= Beginning of Section =
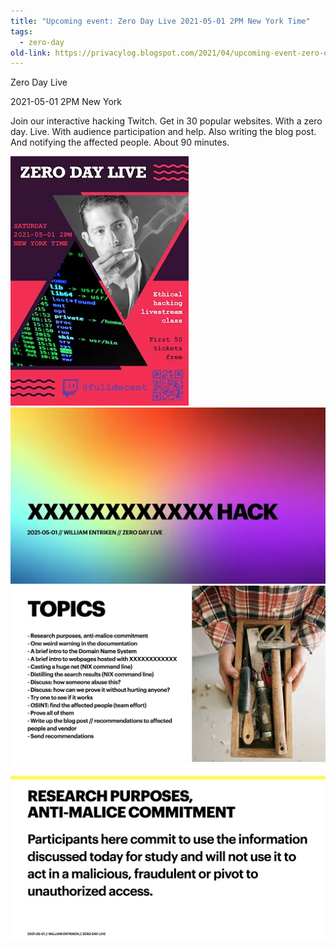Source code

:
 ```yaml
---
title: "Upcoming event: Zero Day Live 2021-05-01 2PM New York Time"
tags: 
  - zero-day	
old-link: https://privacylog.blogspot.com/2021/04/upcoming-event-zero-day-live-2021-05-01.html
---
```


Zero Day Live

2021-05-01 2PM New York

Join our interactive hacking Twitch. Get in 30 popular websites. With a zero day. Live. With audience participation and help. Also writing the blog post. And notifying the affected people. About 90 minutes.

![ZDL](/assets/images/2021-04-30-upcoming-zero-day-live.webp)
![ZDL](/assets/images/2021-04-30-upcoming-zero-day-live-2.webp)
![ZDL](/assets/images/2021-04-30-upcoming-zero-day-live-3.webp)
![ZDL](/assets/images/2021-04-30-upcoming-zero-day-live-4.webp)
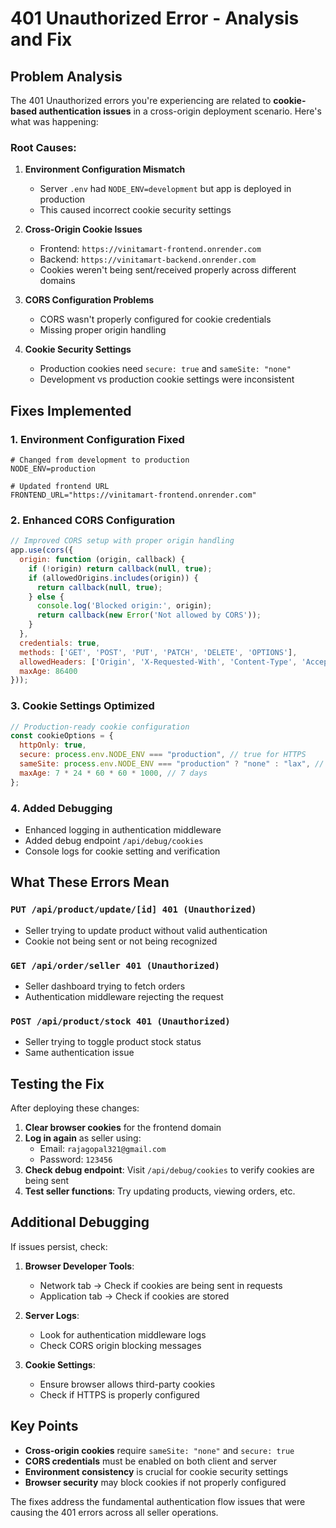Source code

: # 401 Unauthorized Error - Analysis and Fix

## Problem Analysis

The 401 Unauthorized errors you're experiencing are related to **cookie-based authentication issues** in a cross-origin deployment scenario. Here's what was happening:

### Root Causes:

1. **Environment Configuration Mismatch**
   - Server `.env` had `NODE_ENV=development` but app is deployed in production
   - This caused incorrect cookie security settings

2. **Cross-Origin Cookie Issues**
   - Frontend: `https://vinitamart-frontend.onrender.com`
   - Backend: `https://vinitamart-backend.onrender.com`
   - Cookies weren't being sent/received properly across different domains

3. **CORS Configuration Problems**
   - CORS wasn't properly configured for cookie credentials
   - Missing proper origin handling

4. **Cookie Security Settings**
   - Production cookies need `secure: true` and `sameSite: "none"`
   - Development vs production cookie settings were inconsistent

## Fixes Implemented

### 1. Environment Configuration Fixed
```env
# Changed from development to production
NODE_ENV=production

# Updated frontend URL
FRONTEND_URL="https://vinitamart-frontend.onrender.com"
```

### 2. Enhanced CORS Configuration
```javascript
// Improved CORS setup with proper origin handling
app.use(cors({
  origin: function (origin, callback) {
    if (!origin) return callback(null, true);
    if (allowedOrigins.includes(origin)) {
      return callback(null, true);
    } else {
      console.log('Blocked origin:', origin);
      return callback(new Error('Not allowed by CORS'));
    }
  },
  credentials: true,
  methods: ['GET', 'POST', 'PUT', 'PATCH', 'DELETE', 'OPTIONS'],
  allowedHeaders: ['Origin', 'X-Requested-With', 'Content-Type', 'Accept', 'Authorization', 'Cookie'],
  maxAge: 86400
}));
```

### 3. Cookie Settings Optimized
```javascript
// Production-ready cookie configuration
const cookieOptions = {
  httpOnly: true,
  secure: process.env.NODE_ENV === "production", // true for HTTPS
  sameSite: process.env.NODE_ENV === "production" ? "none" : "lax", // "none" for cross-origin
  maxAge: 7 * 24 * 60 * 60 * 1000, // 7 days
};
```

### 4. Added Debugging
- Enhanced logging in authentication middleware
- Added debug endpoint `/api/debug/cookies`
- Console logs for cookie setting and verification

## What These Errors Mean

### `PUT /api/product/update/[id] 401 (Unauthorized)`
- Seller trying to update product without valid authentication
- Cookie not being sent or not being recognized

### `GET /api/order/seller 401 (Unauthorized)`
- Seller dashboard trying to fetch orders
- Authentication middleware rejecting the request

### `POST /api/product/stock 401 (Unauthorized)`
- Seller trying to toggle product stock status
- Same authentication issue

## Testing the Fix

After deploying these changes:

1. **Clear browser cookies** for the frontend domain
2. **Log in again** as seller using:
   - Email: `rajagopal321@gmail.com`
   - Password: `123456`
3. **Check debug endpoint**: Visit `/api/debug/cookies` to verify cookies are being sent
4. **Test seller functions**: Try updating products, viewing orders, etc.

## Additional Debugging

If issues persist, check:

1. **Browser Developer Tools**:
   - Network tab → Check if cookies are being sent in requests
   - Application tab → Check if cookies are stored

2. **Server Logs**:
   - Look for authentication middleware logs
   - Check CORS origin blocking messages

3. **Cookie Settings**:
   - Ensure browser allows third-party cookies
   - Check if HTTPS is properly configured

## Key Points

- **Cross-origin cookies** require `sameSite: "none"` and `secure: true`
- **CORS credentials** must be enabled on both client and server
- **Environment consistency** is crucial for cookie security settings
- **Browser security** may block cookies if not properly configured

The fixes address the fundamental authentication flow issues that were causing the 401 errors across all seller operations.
= End of Section =
» Try it
Word for word, restate all of the data, but do not copy the pictures.

» Task response
Source code

:
 ```yaml
---
title: "Upcoming event: Zero Day Live 2021-05-01 2PM New York Time"
tags: 
  - zero-day	
old-link: https://privacylog.blogspot.com/2021/04/upcoming-event-zero-day-live-2021-05-01.html
---
```


Zero Day Live

2021-05-01 2PM New York

Join our interactive hacking Twitch. Get in 30 popular websites. With a zero day. Live. With audience participation and help. Also writing the blog post. And notifying the affected people. About 90 minutes.

![ZDL](/assets/images/2021-04-30-upcoming-zero-day-live.webp)
![ZDL](/assets/images/2021-04-30-upcoming-zero-day-live-2.webp)
![ZDL](/assets/images/2021-04-30-upcoming-zero-day-live-3.webp)
![ZDL](/assets/images/2021-04-30-upcoming-zero-day-live-4.webp)
Source code

: # 401 Unauthorized Error - Analysis and Fix

## Problem Analysis

The 401 Unauthorized errors you're experiencing are related to **cookie-based authentication issues** in a cross-origin deployment scenario. Here's what was happening:

### Root Causes:

1. **Environment Configuration Mismatch**
   - Server `.env` had `NODE_ENV=development` but app is deployed in production
   - This caused incorrect cookie security settings

2. **Cross-Origin Cookie Issues**
   - Frontend: `https://vinitamart-frontend.onrender.com`
   - Backend: `https://vinitamart-backend.onrender.com`
   - Cookies weren't being sent/received properly across different domains

3. **CORS Configuration Problems**
   - CORS wasn't properly configured for cookie credentials
   - Missing proper origin handling

4. **Cookie Security Settings**
   - Production cookies need `secure: true` and `sameSite: "none"`
   - Development vs production cookie settings were inconsistent

## Fixes Implemented

### 1. Environment Configuration Fixed
```env
# Changed from development to production
NODE_ENV=production

# Updated frontend URL
FRONTEND_URL="https://vinitamart-frontend.onrender.com"
```

### 2. Enhanced CORS Configuration
```javascript
// Improved CORS setup with proper origin handling
app.use(cors({
  origin: function (origin, callback) {
    if (!origin) return callback(null, true);
    if (allowedOrigins.includes(origin)) {
      return callback(null, true);
    } else {
      console.log('Blocked origin:', origin);
      return callback(new Error('Not allowed by CORS'));
    }
  },
  credentials: true,
  methods: ['GET', 'POST', 'PUT', 'PATCH', 'DELETE', 'OPTIONS'],
  allowedHeaders: ['Origin', 'X-Requested-With', 'Content-Type', 'Accept', 'Authorization', 'Cookie'],
  maxAge: 86400
}));
```

### 3. Cookie Settings Optimized
```javascript
// Production-ready cookie configuration
const cookieOptions = {
  httpOnly: true,
  secure: process.env.NODE_ENV === "production", // true for HTTPS
  sameSite: process.env.NODE_ENV === "production" ? "none" : "lax", // "none" for cross-origin
  maxAge: 7 * 24 * 60 * 60 * 1000, // 7 days
};
```

### 4. Added Debugging
- Enhanced logging in authentication middleware
- Added debug endpoint `/api/debug/cookies`
- Console logs for cookie setting and verification

## What These Errors Mean

### `PUT /api/product/update/[id] 401 (Unauthorized)`
- Seller trying to update product without valid authentication
- Cookie not being sent or not being recognized

### `GET /api/order/seller 401 (Unauthorized)`
- Seller dashboard trying to fetch orders
- Authentication middleware rejecting the request

### `POST /api/product/stock 401 (Unauthorized)`
- Seller trying to toggle product stock status
- Same authentication issue

## Testing the Fix

After deploying these changes:

1. **Clear browser cookies** for the frontend domain
2. **Log in again** as seller using:
   - Email: `rajagopal321@gmail.com`
   - Password: `123456`
3. **Check debug endpoint**: Visit `/api/debug/cookies` to verify cookies are being sent
4. **Test seller functions**: Try updating products, viewing orders, etc.

## Additional Debugging

If issues persist, check:

1. **Browser Developer Tools**:
   - Network tab → Check if cookies are being sent in requests
   - Application tab → Check if cookies are stored

2. **Server Logs**:
   - Look for authentication middleware logs
   - Check CORS origin blocking messages

3. **Cookie Settings**:
   - Ensure browser allows third-party cookies
   - Check if HTTPS is properly configured

## Key Points

- **Cross-origin cookies** require `sameSite: "none"` and `secure: true`
- **CORS credentials** must be enabled on both client and server
- **Environment consistency** is crucial for cookie security settings
- **Browser security** may block cookies if not properly configured

The fixes address the fundamental authentication flow issues that were causing the 401 errors across all seller operations.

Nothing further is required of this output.